4. L'article L. 811-2 du code de l'entrée et du séjour des étrangers et du droit d'asile prévoit que la vérification des actes d'état civil étrangers doit être effectuée dans les conditions définies par l'article 47 du code civil. L'article 47 du code civil dispose quant à lui que : " Tout acte de l'état civil des Français et des étrangers fait en pays étranger et rédigé dans les formes usitées dans ce pays fait foi, sauf si d'autres actes ou pièces détenus, des données extérieures ou des éléments tirés de l'acte lui-même établissent, le cas échéant après toutes vérifications utiles, que cet acte est irrégulier, falsifié ou que les faits qui y sont déclarés ne correspondent pas à la réalité ". Il résulte de ces dispositions que la force probante d'un acte d'état civil établi à l'étranger peut être combattue par tout moyen susceptible d'établir que l'acte en cause est irrégulier, falsifié ou inexact. En cas de contestation par l'administration de la valeur probante d'un acte d'état civil établi à l'étranger, il appartient au juge administratif de former sa conviction au vu de l'ensemble des éléments produits par les parties.
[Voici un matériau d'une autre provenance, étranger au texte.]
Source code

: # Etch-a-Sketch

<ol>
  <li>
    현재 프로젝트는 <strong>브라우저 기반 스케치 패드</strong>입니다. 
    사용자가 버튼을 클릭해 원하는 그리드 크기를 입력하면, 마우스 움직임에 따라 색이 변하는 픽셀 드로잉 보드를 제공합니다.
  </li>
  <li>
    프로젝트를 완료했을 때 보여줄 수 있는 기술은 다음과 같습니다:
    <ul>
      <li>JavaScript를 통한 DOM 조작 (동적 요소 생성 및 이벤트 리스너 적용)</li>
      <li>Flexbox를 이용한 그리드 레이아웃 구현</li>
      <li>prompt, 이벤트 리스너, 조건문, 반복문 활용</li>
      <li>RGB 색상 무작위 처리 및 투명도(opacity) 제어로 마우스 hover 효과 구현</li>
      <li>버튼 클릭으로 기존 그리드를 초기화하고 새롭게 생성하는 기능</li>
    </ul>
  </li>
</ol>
5. Pour justifier de l'identité des demandeurs de visas, ont été produites les copies des certificats de naissance nos 20119304 et 20119305 établis les 23 avril 2010 et 23 mai 2012 par la commission nationale de la population de l'Etat de Delta, lesquels mentionnent la naissance de l'enfant D... E... le 7 janvier 2008 et celle de l'enfant A... E... le 9 janvier 2010, issus de l'union de Mme C... B... et de M. F... E.... Le ministre de l'intérieur relève toutefois en défense, sans être contesté, que les certificats de naissance comportent des numéros de feuillets consécutifs, alors même qu'ils ont été établis le 28 avril 2010 pour le premier et le 28 mai 2012 pour le second et ont vocation à enregistrer des naissances ayant eu lieu à plusieurs années d'intervalle. Par ailleurs, les numéros figurant sur ces actes ne correspondent pas à ceux des registres au sein desquels ils doivent être consignés, correspondant aux années civiles au cours desquelles les naissances ont été enregistrées. En l'absence de toute explication de la part de la requérante sur ces points, ces incohérences remettent en cause la valeur probante des actes d'état-civil produits et ne permettent donc pas d'établir l'identité alléguée des enfants et partant le lien de filiation les unissant à la réunifiante. Par ailleurs, il ressort des pièces du dossier que Mme B... n'a jamais mentionné, au cours de l'examen de sa demande d'asile, être mère de deux enfants. En outre, les éléments présentés pour établir le lien familial par la possession d'état, qui consistent uniquement en quelques transferts d'argent au bénéfice de la mère de Mme B... et d'attestations de proches ne suffisent pas à établir l'identité des intéressés. Par suite, l'identité des demandeurs de visa et partant leur lien familial avec Mme B... ne sont pas établis. Il résulte de l'instruction que l'administration aurait pris les mêmes décisions en ne se fondant que sur ce seul motif.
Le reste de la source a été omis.